The stock-split stock billionaires absolutely piled into during the second quarter: Nvidia
On the other side of the aisle is the one stock-split stock billionaire money managers absolutely piled into during the June-ended quarter: Nvidia. The manufacturer of graphics processing units (GPUs) had 11 (yes, 11!) prominent billionaires buy shares, including:
- Jeff Yass of Susquehanna International (5,401,204 shares purchased)
- Jim Simons of Renaissance Technologies (1,852,712 shares)
- Israel Englander of Millennium Management (1,023,518 shares)
- David Tepper of Appaloosa Management (870,000 shares)
- Steven Cohen of Point72 Asset Management (662,385 shares)
- Stephen Mandel of Lone Pine Capital (641,649 shares)
- John Overdeck and David Siegel of Two Sigma Investment (629,072 shares)
- Chase Coleman of Tiger Global Management (584,700 shares)
- Dan Loeb of Third Point (500,000 shares)
- Ole Andreas Halvorsen of Viking Global Investors (312,400 shares)
The catalyst behind this aggressive collection of billionaire buys is undeniably artificial intelligence (AI).

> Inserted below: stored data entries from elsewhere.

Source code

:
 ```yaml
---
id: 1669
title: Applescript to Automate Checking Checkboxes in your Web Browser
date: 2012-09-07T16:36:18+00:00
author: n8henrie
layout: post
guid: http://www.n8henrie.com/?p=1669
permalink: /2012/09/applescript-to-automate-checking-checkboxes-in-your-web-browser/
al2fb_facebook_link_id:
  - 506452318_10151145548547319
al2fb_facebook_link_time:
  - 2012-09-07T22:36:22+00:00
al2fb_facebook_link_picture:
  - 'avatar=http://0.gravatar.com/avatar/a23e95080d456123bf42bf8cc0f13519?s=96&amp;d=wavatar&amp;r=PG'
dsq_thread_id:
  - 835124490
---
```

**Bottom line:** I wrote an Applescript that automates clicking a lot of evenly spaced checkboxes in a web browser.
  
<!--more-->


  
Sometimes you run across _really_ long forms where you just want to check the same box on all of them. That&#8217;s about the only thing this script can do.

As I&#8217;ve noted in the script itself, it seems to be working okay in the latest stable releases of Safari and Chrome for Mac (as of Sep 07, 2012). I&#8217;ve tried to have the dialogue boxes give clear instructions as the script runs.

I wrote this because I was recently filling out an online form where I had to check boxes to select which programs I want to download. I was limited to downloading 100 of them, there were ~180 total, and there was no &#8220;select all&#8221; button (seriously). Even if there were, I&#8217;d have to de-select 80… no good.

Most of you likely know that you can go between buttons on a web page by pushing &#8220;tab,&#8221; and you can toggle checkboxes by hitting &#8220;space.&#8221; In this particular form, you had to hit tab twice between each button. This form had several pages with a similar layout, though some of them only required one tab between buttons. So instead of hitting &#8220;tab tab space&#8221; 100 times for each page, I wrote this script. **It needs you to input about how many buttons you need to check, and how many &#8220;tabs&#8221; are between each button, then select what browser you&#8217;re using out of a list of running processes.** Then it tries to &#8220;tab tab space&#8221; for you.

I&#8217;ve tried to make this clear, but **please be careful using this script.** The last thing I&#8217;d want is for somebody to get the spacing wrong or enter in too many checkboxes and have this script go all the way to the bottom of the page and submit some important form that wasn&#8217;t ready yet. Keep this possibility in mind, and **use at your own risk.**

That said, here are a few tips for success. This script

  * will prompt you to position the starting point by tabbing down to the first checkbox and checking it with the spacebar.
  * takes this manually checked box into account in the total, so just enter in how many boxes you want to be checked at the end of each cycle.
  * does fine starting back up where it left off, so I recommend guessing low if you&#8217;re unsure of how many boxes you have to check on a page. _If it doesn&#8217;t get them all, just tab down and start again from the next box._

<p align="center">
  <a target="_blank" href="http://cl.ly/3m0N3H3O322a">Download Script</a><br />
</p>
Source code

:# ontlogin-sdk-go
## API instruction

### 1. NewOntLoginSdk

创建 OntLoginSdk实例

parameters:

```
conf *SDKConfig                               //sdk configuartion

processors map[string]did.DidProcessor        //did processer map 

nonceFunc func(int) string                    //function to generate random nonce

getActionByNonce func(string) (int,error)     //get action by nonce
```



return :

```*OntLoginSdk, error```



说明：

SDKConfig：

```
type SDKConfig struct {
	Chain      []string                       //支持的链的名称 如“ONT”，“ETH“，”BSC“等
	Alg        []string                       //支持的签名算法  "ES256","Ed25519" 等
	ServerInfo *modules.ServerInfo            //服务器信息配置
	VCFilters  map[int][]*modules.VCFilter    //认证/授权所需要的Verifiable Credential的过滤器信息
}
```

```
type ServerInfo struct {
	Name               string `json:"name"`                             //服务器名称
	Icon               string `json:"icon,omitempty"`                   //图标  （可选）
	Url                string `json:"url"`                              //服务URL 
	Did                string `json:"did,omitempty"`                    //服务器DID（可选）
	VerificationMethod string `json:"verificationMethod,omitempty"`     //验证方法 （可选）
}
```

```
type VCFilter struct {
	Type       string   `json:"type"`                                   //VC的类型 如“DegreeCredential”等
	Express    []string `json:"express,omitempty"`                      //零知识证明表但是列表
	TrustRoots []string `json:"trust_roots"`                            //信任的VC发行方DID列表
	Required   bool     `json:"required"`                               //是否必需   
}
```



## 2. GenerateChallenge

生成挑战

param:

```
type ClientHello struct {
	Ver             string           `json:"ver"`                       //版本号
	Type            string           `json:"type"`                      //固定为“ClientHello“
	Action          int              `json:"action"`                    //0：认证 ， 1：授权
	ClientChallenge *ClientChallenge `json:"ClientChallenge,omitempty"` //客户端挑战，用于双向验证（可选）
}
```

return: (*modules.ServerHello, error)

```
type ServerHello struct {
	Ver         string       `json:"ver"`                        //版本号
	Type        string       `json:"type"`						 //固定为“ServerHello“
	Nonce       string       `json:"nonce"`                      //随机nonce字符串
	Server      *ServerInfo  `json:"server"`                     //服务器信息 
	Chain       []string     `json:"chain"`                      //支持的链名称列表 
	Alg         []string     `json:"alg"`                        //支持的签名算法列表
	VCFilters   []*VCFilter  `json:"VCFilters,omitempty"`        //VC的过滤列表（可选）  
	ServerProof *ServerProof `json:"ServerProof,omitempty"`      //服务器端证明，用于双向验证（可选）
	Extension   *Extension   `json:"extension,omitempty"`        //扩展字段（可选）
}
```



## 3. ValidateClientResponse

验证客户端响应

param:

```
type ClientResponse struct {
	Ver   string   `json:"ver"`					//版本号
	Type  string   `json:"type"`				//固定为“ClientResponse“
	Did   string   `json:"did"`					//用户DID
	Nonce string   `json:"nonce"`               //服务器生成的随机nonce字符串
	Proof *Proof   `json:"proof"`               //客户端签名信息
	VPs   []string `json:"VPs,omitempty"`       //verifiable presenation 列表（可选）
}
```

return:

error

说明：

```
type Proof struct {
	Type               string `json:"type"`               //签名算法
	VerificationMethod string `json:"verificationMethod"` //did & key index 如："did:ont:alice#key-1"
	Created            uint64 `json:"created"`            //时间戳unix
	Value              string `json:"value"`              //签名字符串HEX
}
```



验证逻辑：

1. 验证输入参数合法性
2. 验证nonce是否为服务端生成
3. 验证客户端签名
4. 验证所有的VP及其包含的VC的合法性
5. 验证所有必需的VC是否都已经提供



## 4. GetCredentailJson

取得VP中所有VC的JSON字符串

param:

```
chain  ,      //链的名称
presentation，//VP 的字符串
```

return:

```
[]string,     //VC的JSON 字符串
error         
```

AI involves using software and systems to handle tasks that would normally be assigned to humans. Based on a report issued earlier this year by PwC, AI is estimated to add $15.7 trillion to the global economy by 2030, with its impact being most-pronounced in China and North America.Â
The reason these 11 billionaires chose Nvidia is simple: Nvidia accounts for the lion’s share AI-driven GPUsfound in high-compute data centers. With businesses not wanting to be left behind as Wall Street’s next big trend takes shape, Nvidia is seeing otherworldly demand for its A100 and H100 AI GPUs.
But not everything is perfect for this Wall Street darling. For instance, U.S. officials are considering additional curbs on what AI-driven GPU’s Nvidia can export to China. The world’s No. 2 economy generates a sizable amount of annual revenue for Nvidia.
The other potential issue for Nvidia is its valuation. Although the ramp-up in its growth rate from AI has been jaw-dropping, so is the company’s multiple relative to its cash flow — 226 times trailing-12-month cash flow. An argument can be made that Nvidia has never been pricier, which may limit its upside moving forward.